Die 50er Jahre im Landkreis Dachau
Wirtschaftswunder und Verdrängung
Annegret Braun
Die 50er Jahre waren eine Zeit des Aufbruchs. Die ersten Nachkriegsjahre waren vorbei, die Trümmer weggeräumt, die Flüchtlinge und Heimatvertriebenen untergebracht. Man wandte sich der Zukunft zu. Eine hoffnungsvolle Epoche begann, die als „Wirtschaftswunder“ in die Geschichte einging. Viele Menschen verdienten mehr und konnten sich etwas leisten: ein Auto, ein Badezimmer, einen Fernsehapparat und vielleicht noch einen Urlaub in Italien. „Wir sind wieder wer“ war das neue Lebensgefühl nach dem Sieg bei der Fußball-Weltmeisterschaft in Bern 1954.
Das Wirtschaftswunder hatte Auswirkungen auf viele Lebensbereiche: In der Landwirtschaft übernahm der Traktor die Feldarbeit, viele Dorfbewohner pendelten nach München zur Arbeit, am Dorfrand entstanden neue Siedlungen und am Wochenende sah man sich Kinofilme an – im Lichtspielhaus oder in der Wirtschaft.
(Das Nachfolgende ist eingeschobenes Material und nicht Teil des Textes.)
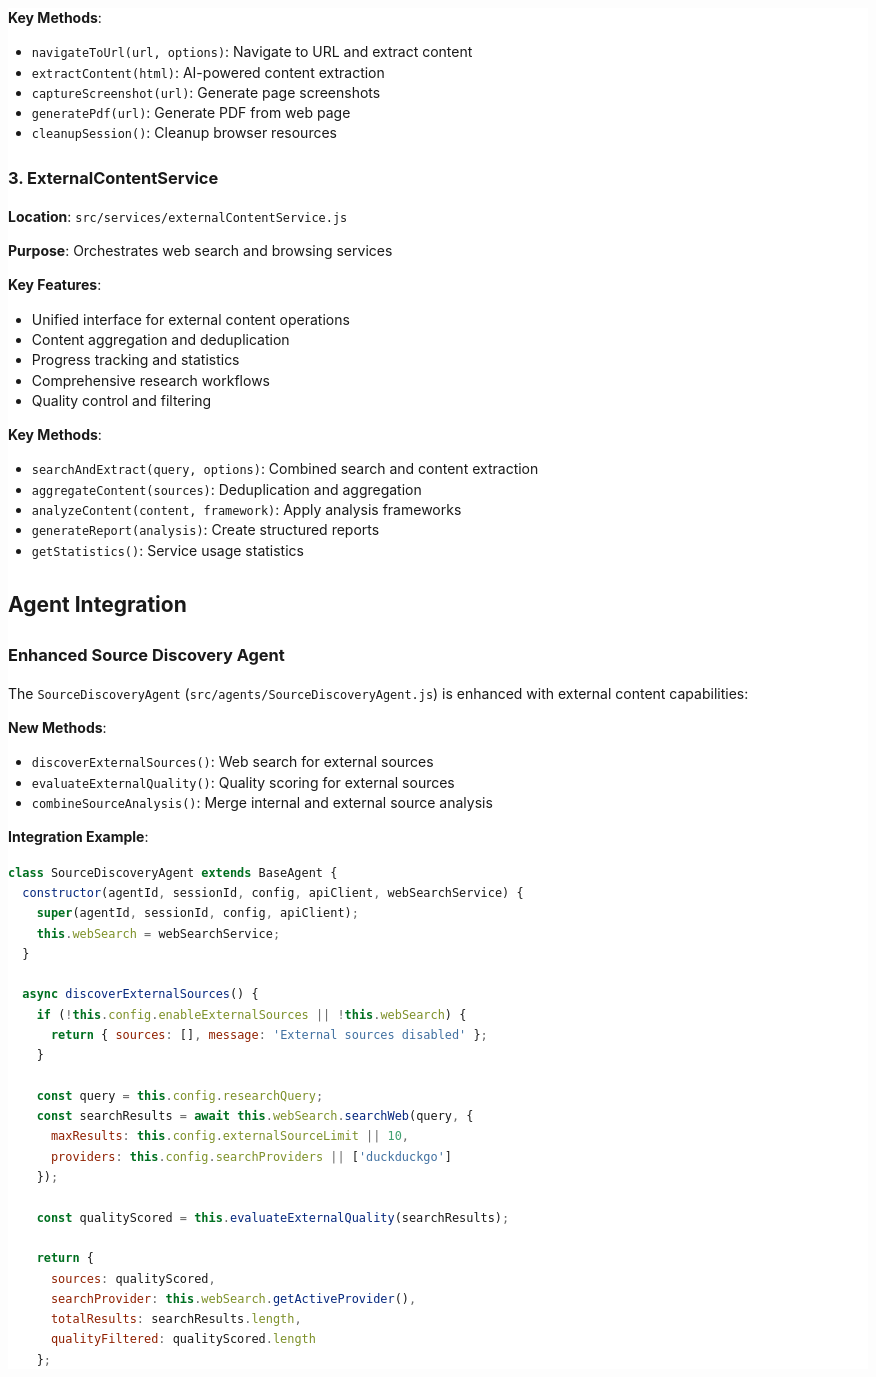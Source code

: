 **Key Methods**:
- `navigateToUrl(url, options)`: Navigate to URL and extract content
- `extractContent(html)`: AI-powered content extraction
- `captureScreenshot(url)`: Generate page screenshots
- `generatePdf(url)`: Generate PDF from web page
- `cleanupSession()`: Cleanup browser resources

### 3. ExternalContentService

**Location**: `src/services/externalContentService.js`

**Purpose**: Orchestrates web search and browsing services

**Key Features**:
- Unified interface for external content operations
- Content aggregation and deduplication
- Progress tracking and statistics
- Comprehensive research workflows
- Quality control and filtering

**Key Methods**:
- `searchAndExtract(query, options)`: Combined search and content extraction
- `aggregateContent(sources)`: Deduplication and aggregation
- `analyzeContent(content, framework)`: Apply analysis frameworks
- `generateReport(analysis)`: Create structured reports
- `getStatistics()`: Service usage statistics

## Agent Integration

### Enhanced Source Discovery Agent

The `SourceDiscoveryAgent` (`src/agents/SourceDiscoveryAgent.js`) is enhanced with external content capabilities:

**New Methods**:
- `discoverExternalSources()`: Web search for external sources
- `evaluateExternalQuality()`: Quality scoring for external sources
- `combineSourceAnalysis()`: Merge internal and external source analysis

**Integration Example**:
```javascript
class SourceDiscoveryAgent extends BaseAgent {
  constructor(agentId, sessionId, config, apiClient, webSearchService) {
    super(agentId, sessionId, config, apiClient);
    this.webSearch = webSearchService;
  }

  async discoverExternalSources() {
    if (!this.config.enableExternalSources || !this.webSearch) {
      return { sources: [], message: 'External sources disabled' };
    }

    const query = this.config.researchQuery;
    const searchResults = await this.webSearch.searchWeb(query, {
      maxResults: this.config.externalSourceLimit || 10,
      providers: this.config.searchProviders || ['duckduckgo']
    });

    const qualityScored = this.evaluateExternalQuality(searchResults);
    
    return {
      sources: qualityScored,
      searchProvider: this.webSearch.getActiveProvider(),
      totalResults: searchResults.length,
      qualityFiltered: qualityScored.length
    };
```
Es war die Zeit des Rock’n’Rolls, des Nierentischs und der Isetta. Doch es war auch eine Zeit, in der man die Vergangenheit verdrängte. Das hatte Auswirkungen: Ehemalige Nationalsozialisten saßen wieder in Amt und Würden und im ehemaligen Konzentrationslager wohnten immer noch Flüchtlinge und Heimatvertriebene. Die Opfer des NS-Regimes litten ungehört und nationalsozialistisches Gedankengut wirkt bewusst oder unbewusst weiter.
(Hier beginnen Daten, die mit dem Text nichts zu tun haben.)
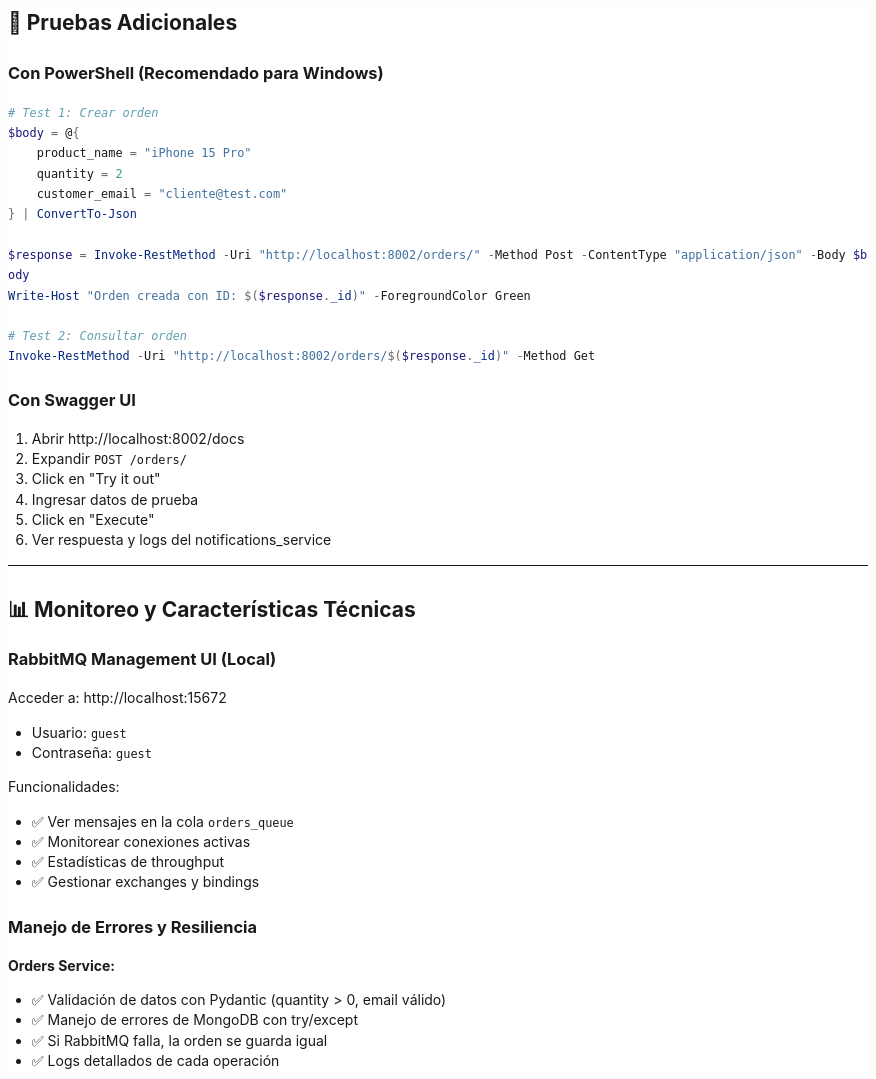 
## 🧪 Pruebas Adicionales

### Con PowerShell (Recomendado para Windows)

```powershell
# Test 1: Crear orden
$body = @{
    product_name = "iPhone 15 Pro"
    quantity = 2
    customer_email = "cliente@test.com"
} | ConvertTo-Json

$response = Invoke-RestMethod -Uri "http://localhost:8002/orders/" -Method Post -ContentType "application/json" -Body $body
Write-Host "Orden creada con ID: $($response._id)" -ForegroundColor Green

# Test 2: Consultar orden
Invoke-RestMethod -Uri "http://localhost:8002/orders/$($response._id)" -Method Get
```

### Con Swagger UI

1. Abrir http://localhost:8002/docs
2. Expandir `POST /orders/`
3. Click en "Try it out"
4. Ingresar datos de prueba
5. Click en "Execute"
6. Ver respuesta y logs del notifications_service

---

## 📊 Monitoreo y Características Técnicas

### RabbitMQ Management UI (Local)

Acceder a: http://localhost:15672
- Usuario: `guest`
- Contraseña: `guest`

Funcionalidades:
- ✅ Ver mensajes en la cola `orders_queue`
- ✅ Monitorear conexiones activas
- ✅ Estadísticas de throughput
- ✅ Gestionar exchanges y bindings

### Manejo de Errores y Resiliencia

**Orders Service:**
- ✅ Validación de datos con Pydantic (quantity > 0, email válido)
- ✅ Manejo de errores de MongoDB con try/except
- ✅ Si RabbitMQ falla, la orden se guarda igual
- ✅ Logs detallados de cada operación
Die Geschichtswerkstatt im Landkreis Dachau hat die 50er Jahre mit seinen Licht- und Schattenseiten erforscht, in Archiven recherchiert und Zeitzeugen befragt. Zusammen mit renommierten Wissenschaftlern ist eine Aufsatzsammlung entstanden, die die 50er Jahre in all seiner Vielschichtigkeit zeigt und ein facettenreiches Themenspektrum zu „Wirtschaftswunder und Verdrängung“ bietet.